* _Try it_
From the entries below, retype only the lines from the one with "Back then I" through the one with "All was based", exactly as written.

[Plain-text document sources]
========================================

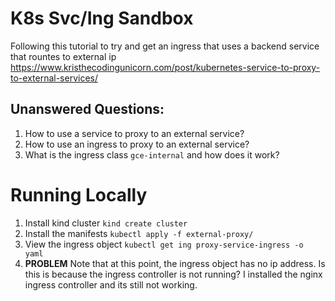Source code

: # K8s Svc/Ing Sandbox

Following this tutorial to try and get an ingress that uses a backend service that rountes to external ip
https://www.kristhecodingunicorn.com/post/kubernetes-service-to-proxy-to-external-services/

## Unanswered Questions:
1. How to use a service to proxy to an external service?
2. How to use an ingress to proxy to an external service?
3. What is the ingress class `gce-internal` and how does it work?

# Running Locally

1. Install kind cluster `kind create cluster`
2. Install the manifests `kubectl apply -f external-proxy/`
3. View the ingress object `kubectl get ing proxy-service-ingress -o yaml`
4. **PROBLEM** Note that at this point, the ingress object has no ip address. Is this is because the ingress controller is not running? I installed the nginx ingress controller and its still not working.

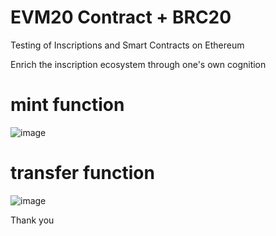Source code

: # EVM20 Contract + BRC20
Testing of Inscriptions and Smart Contracts on Ethereum


Enrich the inscription ecosystem through one's own cognition

# mint function
![image](https://github.com/DINGYIOK/EVM20_test/assets/87461951/b3ae2cdf-d4d9-4a04-bd0a-336dd996376c)


# transfer function
![image](https://github.com/DINGYIOK/EVM20_test/assets/87461951/cbb84d73-0c04-4974-bab8-c9613b5411dd)

Thank you

    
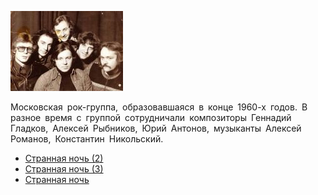 ![](araks.jpg)

Московская рок-группа, образовавшаяся в конце 1960-х годов. В разное время с группой сотрудничали композиторы Геннадий Гладков, Алексей Рыбников, Юрий Антонов, музыканты Алексей Романов, Константин Никольский.

* [Странная ночь (2)](Странная%20ночь%20(2))
* [Странная ночь (3)](Странная%20ночь%20(3))
* [Странная ночь](Странная%20ночь)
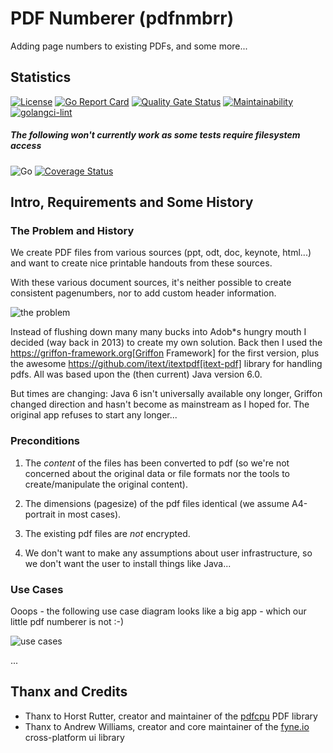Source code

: # PDF Numberer (pdfnmbrr)

Adding page numbers to existing PDFs, and some more...

## Statistics

[![License](https://img.shields.io/badge/License-Apache%202.0-blue.svg)](https://opensource.org/licenses/Apache-2.0) 
[![Go Report Card](https://goreportcard.com/badge/github.com/gernotstarke/pdfnmbrr)](https://goreportcard.com/report/github.com/gernotstarke/pdfnmbrr)
[![Quality Gate Status](https://sonarcloud.io/api/project_badges/measure?project=gernotstarke_PDFnmbrr&metric=alert_status)](https://sonarcloud.io/dashboard?id=gernotstarke_PDFnmbrr)
[![Maintainability](https://api.codeclimate.com/v1/badges/c481ef8142826f71ff65/maintainability)](https://codeclimate.com/github/gernotstarke/pdfnmbrr/maintainability)
[![golangci-lint](https://github.com/gernotstarke/pdfnmbrr/workflows/golangci-lint/badge.svg)](https://github.com/gernotstarke/pdfnmbrr)

##### The following won't currently work as some tests require filesystem access
![Go](https://github.com/gernotstarke/pdfnmbrr/workflows/Go/badge.svg) 
[![Coverage Status](https://coveralls.io/repos/github/gernotstarke/pdfnmbrr/badge.svg?branch=main)](https://coveralls.io/github/gernotstarke/pdfnmbrr?branch=main) 


## Intro, Requirements and Some History

### The Problem and History
We create PDF files from various sources (ppt, odt, doc, keynote, html...) and want to create nice printable handouts from these sources.

With these various document sources, it's neither possible to create consistent pagenumbers, nor to add custom header information.

![the problem](./images/AToPDF_the_Problem.png)

Instead of flushing down many many bucks into Adob*s hungry mouth I decided (way back in 2013) to create my own solution.
Back then I used the https://griffon-framework.org[Griffon Framework] for the first version, plus the awesome https://github.com/itext/itextpdf[itext-pdf] library for handling pdfs.
All was based upon the (then current) Java version 6.0.

But times are changing: Java 6 isn't universally available ony longer, Griffon changed direction and hasn't become as mainstream as I hoped for.
The original app refuses to start any longer...


### Preconditions

1. The *content* of the files has been converted to pdf (so we're not concerned about the original data or file formats nor the tools to create/manipulate the original content).
2. The dimensions (pagesize) of the pdf files identical (we assume A4-portrait in most cases).
3. The existing pdf files are *not* encrypted.

4. We don't want to make any assumptions about user infrastructure, so we don't want the user to install things like Java...

### Use Cases

Ooops - the following use case diagram looks like a big app - which our little pdf numberer is not :-)

![use cases](./images/AToPdf_use_cases.jpg)

...

## Thanx and Credits

* Thanx to Horst Rutter, creator and maintainer of the [pdfcpu](https://pdfcpu.io) PDF library
* Thanx to Andrew Williams, creator and core maintainer of the [fyne.io](https://fyne.io) cross-platform ui library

========================================

* _Task result_
Back then I used the https://griffon-framework.org[Griffon Framework] for the first version, plus the awesome https://github.com/itext/itextpdf[itext-pdf] library for handling pdfs.
All was based upon the (then current) Java version 6.0.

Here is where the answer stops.